The whole listing that follows is to be restated word for word, images excluded.

• • • • • • •

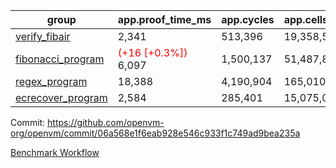 | group | app.proof_time_ms | app.cycles | app.cells_used | leaf.proof_time_ms | leaf.cycles | leaf.cells_used |
| -- | -- | -- | -- | -- | -- | -- |
| [verify_fibair](https://github.com/openvm-org/openvm/blob/benchmark-results/benchmarks/verify_fibair-06a568e1f6eab928e546c933f1c749ad9bea235a.md) | 2,341 |  513,396 |  19,358,552 |- | - | - |
| [fibonacci_program](https://github.com/openvm-org/openvm/blob/benchmark-results/benchmarks/fibonacci-06a568e1f6eab928e546c933f1c749ad9bea235a.md) |<span style='color: red'>(+16 [+0.3%])</span> 6,097 |  1,500,137 |  51,487,838 |<span style='color: green'>(-11 [-0.1%])</span> 7,967 |  1,817,697 |  70,261,826 |
| [regex_program](https://github.com/openvm-org/openvm/blob/benchmark-results/benchmarks/regex-06a568e1f6eab928e546c933f1c749ad9bea235a.md) | 18,388 |  4,190,904 |  165,010,909 | 17,301 |  3,007,394 |  141,616,732 |
| [ecrecover_program](https://github.com/openvm-org/openvm/blob/benchmark-results/benchmarks/ecrecover-06a568e1f6eab928e546c933f1c749ad9bea235a.md) | 2,584 |  285,401 |  15,075,033 | 21,285 |  4,138,523 |  202,802,486 |


Commit: https://github.com/openvm-org/openvm/commit/06a568e1f6eab928e546c933f1c749ad9bea235a

[Benchmark Workflow](https://github.com/openvm-org/openvm/actions/runs/12936631746)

• • • • • • •

§ **REPLY**:
 | group | app.proof_time_ms | app.cycles | app.cells_used | leaf.proof_time_ms | leaf.cycles | leaf.cells_used |
| -- | -- | -- | -- | -- | -- | -- |
| [verify_fibair](https://github.com/openvm-org/openvm/blob/benchmark-results/benchmarks/verify_fibair-06a568e1f6eab928e546c933f1c749ad9bea235a.md) | 2,341 |  513,396 |  19,358,552 |- | - | - |
| [fibonacci_program](https://github.com/openvm-org/openvm/blob/benchmark-results/benchmarks/fibonacci-06a568e1f6eab928e546c933f1c749ad9bea235a.md) |<span style='color: red'>(+16 [+0.3%])</span> 6,097 |  1,500,137 |  51,487,838 |<span style='color: green'>(-11 [-0.1%])</span> 7,967 |  1,817,697 |  70,261,826 |
| [regex_program](https://github.com/openvm-org/openvm/blob/benchmark-results/benchmarks/regex-06a568e1f6eab928e546c933f1c749ad9bea235a.md) | 18,388 |  4,190,904 |  165,010,909 | 17,301 |  3,007,394 |  141,616,732 |
| [ecrecover_program](https://github.com/openvm-org/openvm/blob/benchmark-results/benchmarks/ecrecover-06a568e1f6eab928e546c933f1c749ad9bea235a.md) | 2,584 |  285,401 |  15,075,033 | 21,285 |  4,138,523 |  202,802,486 |


Commit: https://github.com/openvm-org/openvm/commit/06a568e1f6eab928e546c933f1c749ad9bea235a

[Benchmark Workflow](https://github.com/openvm-org/openvm/actions/runs/12936631746)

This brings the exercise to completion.